Mesdames et Messieurs,
Merci d’être venus à cette heure qui n’est pas très commode, mais il se trouve que la démocratie française a ceci en commun avec la démocratie britannique qu’il y existe un parlement. Et ce parlement nous demande souvent, ce qui est normal, de lui rendre visite. Je devrai, malheureusement, dans quelques instants, quitter notre ami William puisque je dois présenter à l’Assemblée nationale la position du gouvernement français sur le dernier sommet européen.
Je souhaitais cependant, auparavant, d’abord dire à William Hague à quel point je suis heureux de l’accueillir. Nous travaillons ensemble maintenant depuis quelques semaines et nous avons le sentiment d’être déjà de vieux amis, tant nous traitons de sujets d’intérêt commun dans les différentes réunions internationales. Mais il était bon, compte tenu des relations très proches qui sont celles de la Grande-Bretagne et de la France, que nous puissions faire le point, ce que nous avons fait, sur le Conseil européen bien sûr de la semaine dernière et notre vision de l’Europe, sur la Syrie, sur l’Iran et le nucléaire iranien, sur le Sahel et sur nos relations bilatérales qui, je tiens à le dire, sont tout à fait excellentes. Nous avons, en particulier dans le domaine du nucléaire civil, dans le domaine de l’énergie au sens large, dans beaucoup de domaines, des coopérations qui doivent être non seulement entretenues mais amplifiées. Nous n’oublions jamais, comme le disait Victor Hugo, que l’Angleterre est la sœur de la France.
Sur la Syrie, nous partageons, je crois, la même analyse, ce qui nous a amené l’un et l’autre à travailler ensemble pour aboutir au texte que nous avons adopté à Genève samedi dernier. Et nous savons qu’il faut exercer toute la pression possible sur le régime meurtrier de Bachar Al-Assad.
Le groupe d’action s’est réuni samedi dernier. Vendredi prochain, nous serons ensemble pour la réunion du Groupe des amis du peuple syrien qui aura lieu à Paris et qui, d’ores et déjà, est assuré de réunir plus de 100 États, c’est-à-dire au moins la moitié du monde.
Sur L’Iran, nos deux pays sont côte à côte devant la discussion avec la partie iranienne, et l’un comme l’autre sommes d’accord pour augmenter la pression sur l’Iran autant qu’il est possible, tant que les autorités iraniennes refuseront de négocier sérieusement, sur le fond.

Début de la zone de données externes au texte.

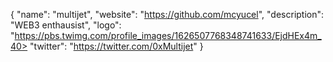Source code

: {
  "name": "multijet",
  "website": "https://github.com/mcyucel",
  "description": "WEB3 enthausist",
  "logo": "https://pbs.twimg.com/profile_images/1626507768348741633/EjdHEx4m_40>
  "twitter": "https://twitter.com/0xMultijet"
}
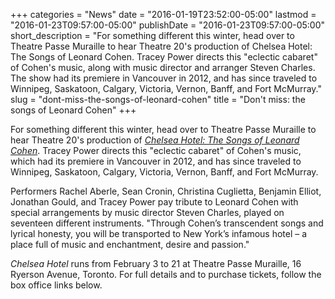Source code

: +++
categories = "News"
date = "2016-01-19T23:52:00-05:00"
lastmod = "2016-01-23T09:57:00-05:00"
publishDate = "2016-01-23T09:57:00-05:00"
short_description = "For something different this winter, head over to Theatre Passe Muraille to hear Theatre 20&#039;s production of Chelsea Hotel: The Songs of Leonard Cohen. Tracey Power directs this &quot;eclectic cabaret&quot; of Cohen&#039;s music, along with music director and arranger Steven Charles. The show had its premiere in Vancouver in 2012, and has since traveled to Winnipeg, Saskatoon, Calgary, Victoria, Vernon, Banff, and Fort McMurray."
slug = "dont-miss-the-songs-of-leonard-cohen"
title = "Don&#039;t miss: the songs of Leonard Cohen"
+++

For something different this winter, head over to Theatre Passe Muraille to hear Theatre 20's production of [*Chelsea Hotel: The Songs of Leonard Cohen*](http://www.theatre20.com/#!chelsea-hotel/cyyd). Tracey Power directs this "eclectic cabaret" of Cohen's music, which had its premiere in Vancouver in 2012, and has since traveled to Winnipeg, Saskatoon, Calgary, Victoria, Vernon, Banff, and Fort McMurray.

Performers Rachel Aberle, Sean Cronin, Christina Cuglietta, Benjamin Elliot, Jonathan Gould, and Tracey Power pay tribute to Leonard Cohen with special arrangements by music director Steven Charles, played on seventeen different instruments. "Through Cohen’s transcendent songs and lyrical honesty, you will be transported to New York’s infamous hotel – a place full of music and enchantment, desire and passion."

*Chelsea Hotel* runs from February 3 to 21 at Theatre Passe Muraille, 16 Ryerson Avenue, Toronto. For full details and to purchase tickets, follow the box office links below.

Sur le Sahel, les dernières évolutions sur le terrain sont très inquiétantes. Une résolution est sur le point d’être discutée aux Nations unies qui, nous l’espérons, permettra d’une part, de stabiliser la situation au sud ; ensuite, de dégager les voies et les moyens pour, au nord, assurer l’intégralité du Mali. Il n’y a pas seulement les questions de sécurité à traiter mais également les questions de développement. Cela concerne d’ailleurs l’ensemble de l’Afrique, que ce soit dans la partie Est, ou dans la partie Ouest.
Nous avons enfin, dans ce tour d’horizon fructueux, examiné la situation européenne actuelle et les perspectives pour l’Europe. Les visions de la France et de la Grande-Bretagne ne sont pas nécessairement les mêmes, mais nous devons travailler ensemble. C’est dans cet esprit que nous avons commencé de le faire et que nous allons continuer.

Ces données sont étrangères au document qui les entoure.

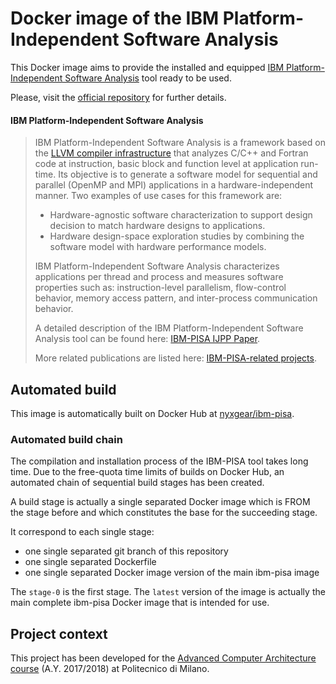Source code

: # Docker image of the IBM Platform-Independent Software Analysis

This Docker image aims to provide the installed and equipped [IBM Platform-Independent Software Analysis]
tool ready to be used.

Please, visit the [official repository] for further details.


#### IBM Platform-Independent Software Analysis

> IBM Platform-Independent Software Analysis is a framework based on the 
> [LLVM compiler infrastructure] that analyzes C/C++ and Fortran code at 
> instruction, basic block and function level at application run-time. 
> Its objective is to generate a software model for sequential and parallel 
> (OpenMP and MPI) applications in a hardware-independent manner. Two examples of 
> use cases for this framework are: 
> 
>   - Hardware-agnostic software characterization to support design decision to
>    match hardware designs to applications.
>   - Hardware design-space exploration studies by combining the software model 
>    with hardware performance models.
> 
> IBM Platform-Independent Software Analysis characterizes applications per thread
> and process and measures software properties such as: instruction-level 
> parallelism, flow-control behavior, memory access pattern, and inter-process 
> communication behavior. 
>
> A detailed description of the IBM Platform-Independent Software Analysis tool 
> can be found here: [IBM-PISA IJPP Paper].
>
> More related publications are listed here: [IBM-PISA-related projects].



## Automated build

This image is automatically built on Docker Hub at [nyxgear/ibm-pisa].


### Automated build chain

The compilation and installation process of the IBM-PISA tool takes long time.
Due to the free-quota time limits of builds on Docker Hub, an automated chain
of sequential build stages has been created.

A build stage is actually a single separated Docker image which is FROM the stage
before and which constitutes the base for the succeeding stage.

It correspond to each single stage:

- one single separated git branch of this repository
- one single separated Dockerfile
- one single separated Docker image version of the main ibm-pisa image

The `stage-0` is the first stage. The `latest` version of the image is actually the 
main complete ibm-pisa Docker image that is intended for use.


## Project context

This project has been developed for the [Advanced Computer Architecture course] 
(A.Y. 2017/2018) at Politecnico di Milano.


[IBM Platform-Independent Software Analysis]: https://github.com/exabounds/ibm-pisa
[official repository]: https://github.com/exabounds/ibm-pisa
[LLVM compiler infrastructure]: http://llvm.org/
[IBM-PISA-related projects]: http://researcher.watson.ibm.com/researcher/view_group_pubs.php?grp=6395
[IBM-PISA IJPP Paper]: https://doi.org/10.1007/s10766-016-0410-0
[nyxgear/ibm-pisa]: https://hub.docker.com/r/nyxgear/nyxgear/ibm-pisa/
[Advanced Computer Architecture course]: https://www4.ceda.polimi.it/manifesti/manifesti/controller/ManifestoPublic.do?EVN_DETTAGLIO_RIGA_MANIFESTO=evento&aa=2017&k_cf=225&k_corso_la=481&k_indir=T2A&codDescr=088949&lang=IT&semestre=2&anno_corso=1&idItemOfferta=131292&idRiga=216832

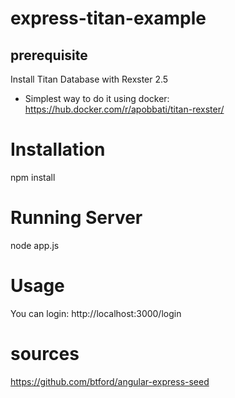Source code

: # express-titan-example

## prerequisite
Install Titan Database with Rexster 2.5

- Simplest way to do it using docker:
https://hub.docker.com/r/apobbati/titan-rexster/

# Installation

npm install

# Running Server

node app.js

# Usage

You can login:
http://localhost:3000/login


# sources
https://github.com/btford/angular-express-seed
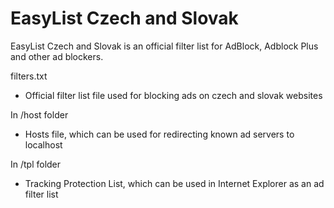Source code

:EasyList Czech and Slovak
======================

EasyList Czech and Slovak is an official filter list for AdBlock, Adblock Plus and other ad blockers.

filters.txt
 - Official filter list file used for blocking ads on czech and slovak websites

In /host folder
 - Hosts file, which can be used for redirecting known ad servers to localhost

In /tpl folder
 - Tracking Protection List, which can be used in Internet Explorer as an ad filter list
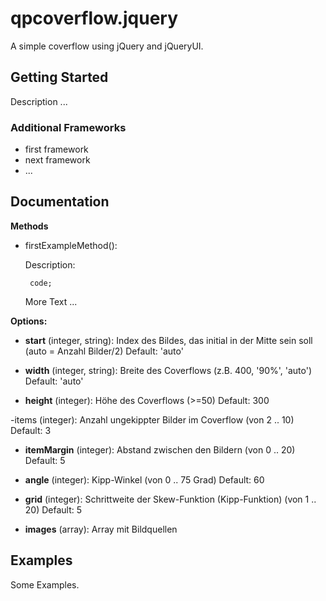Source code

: # qpcoverflow.jquery

A simple coverflow using jQuery and jQueryUI.

## Getting Started

Description ...

### Additional Frameworks
- first framework
- next framework
- ...

## Documentation

**Methods**

 - firstExampleMethod():

    Description:

    ` code;`

    More Text ...


**Options:**




- __start__ (integer, string):
Index des Bildes, das initial in der Mitte sein soll (auto = Anzahl Bilder/2)
Default: 'auto'

- __width__ (integer, string):
Breite des Coverflows (z.B. 400, '90%', 'auto')
Default: 'auto'

- __height__ (integer):
Höhe des Coverflows (>=50)
Default: 300

-items (integer):
Anzahl ungekippter Bilder im Coverflow (von 2 .. 10)
Default: 3

- __itemMargin__ (integer):
Abstand zwischen den Bildern (von 0 .. 20)
Default: 5

- __angle__ (integer):
Kipp-Winkel (von 0 .. 75 Grad)
Default: 60

- __grid__ (integer):
Schrittweite der Skew-Funktion (Kipp-Funktion) (von 1 .. 20)
Default: 5

- __images__ (array):
Array mit Bildquellen


## Examples

Some Examples.
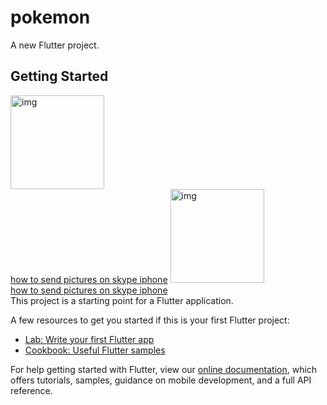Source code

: # pokemon

A new Flutter project.

## Getting Started

<a href="https://ibb.co/F7rffjg"><img src="https://i.ibb.co/HgSMMkn/img.jpg" height='150px' alt="img" border="0"></a><br /><a target='_blank' href='https://imgbb.com/'>how to send pictures on skype iphone</a>
<a href="https://ibb.co/F7rffjg"><img src="https://i.ibb.co/HgSMMkn/img.jpg" height='150px' alt="img" border="0"></a><br /><a target='_blank' href='https://imgbb.com/'>how to send pictures on skype iphone</a><br />
This project is a starting point for a Flutter application.

A few resources to get you started if this is your first Flutter project:

- [Lab: Write your first Flutter app](https://flutter.dev/docs/get-started/codelab)
- [Cookbook: Useful Flutter samples](https://flutter.dev/docs/cookbook)

For help getting started with Flutter, view our
[online documentation](https://flutter.dev/docs), which offers tutorials,
samples, guidance on mobile development, and a full API reference.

Q - Sur la conférence de vendredi, est-ce que c’est l’occasion peut-être de parler d’un équipement de l’opposition et même d’armer les insurgés ?

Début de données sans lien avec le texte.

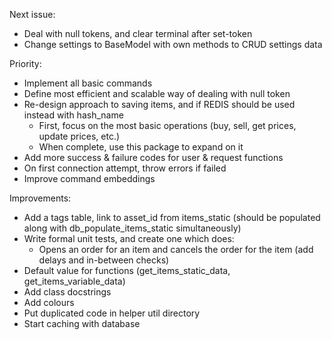 Next issue:
- Deal with null tokens, and clear terminal after set-token
- Change settings to BaseModel with own methods to CRUD settings data

Priority:
- Implement all basic commands
- Define most efficient and scalable way of dealing with null token
- Re-design approach to saving items, and if REDIS should be used instead with hash_name
    - First, focus on the most basic operations (buy, sell, get prices, update prices, etc.)
    - When complete, use this package to expand on it
- Add more success & failure codes for user & request functions
- On first connection attempt, throw errors if failed
- Improve command embeddings

Improvements:
- Add a tags table, link to asset_id from items_static
  (should be populated along with db_populate_items_static simultaneously)
- Write formal unit tests, and create one which does:
  - Opens an order for an item and cancels the order for the item (add delays and in-between checks)
- Default value for functions (get_items_static_data, get_items_variable_data)
- Add class docstrings
- Add colours
- Put duplicated code in helper util directory
- Start caching with database

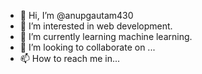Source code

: - 👋 Hi, I’m @anupgautam430
- 👀 I’m interested in web development.
- 🌱 I’m currently learning machine learning.
- 💞️ I’m looking to collaborate on ...
- 📫 How to reach me in...

<!---
anupgautam430/anupgautam430 is a ✨ special ✨ repository because its `README.md` (this file) appears on your GitHub profile.
You can click the Preview link to take a look at your changes.
--->
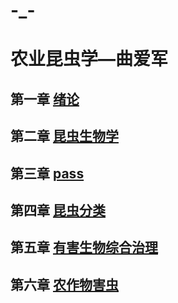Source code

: # -_-
# 农业昆虫学—曲爱军
  ## 第一章 [绪论](第一章_绪论.md)
  ## 第二章 [昆虫生物学](第二章_昆虫生物学.md)
  ## 第三章 [pass](第三章_pass.md)
  ## 第四章 [昆虫分类](第四章_昆虫分类.md)
  ## 第五章 [有害生物综合治理](第五章_有害昆虫综合治理.md)
  ## 第六章 [农作物害虫](第六章_农作物害虫.md)
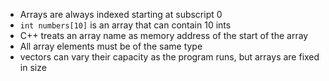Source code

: * Arrays are always indexed starting at subscript 0
* `int numbers[10]` is an array that can contain 10 ints
* C++ treats an array name as memory address of the start of the array
* All array elements must be of the same type
* vectors can vary their capacity as the program runs, but arrays are fixed in size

R - Il faut que nos collègues russes comprennent que, en soutenant un régime - en reprenant l’expression de William Hague - «condamné», du point de vue à la fois du droit international, de la conscience humaine et de ce que l’on doit attendre d’un pouvoir, ils risquent de perdre l’influence qu’ils peuvent avoir dans cette partie du monde. Et ce alors que personne ne leur conteste le fait qu’ils auraient une influence s’ils peuvent aider à trouver une solution.
En ce qui concerne la conférence de vendredi avec les Amis du peuple syrien, nous sommes déjà assurés d’avoir plus de 100 délégations. Évidemment, l’un des traits particulièrement spectaculaires de cette conférence, c’est que l’opposition y sera représentée et pourra s’y exprimer.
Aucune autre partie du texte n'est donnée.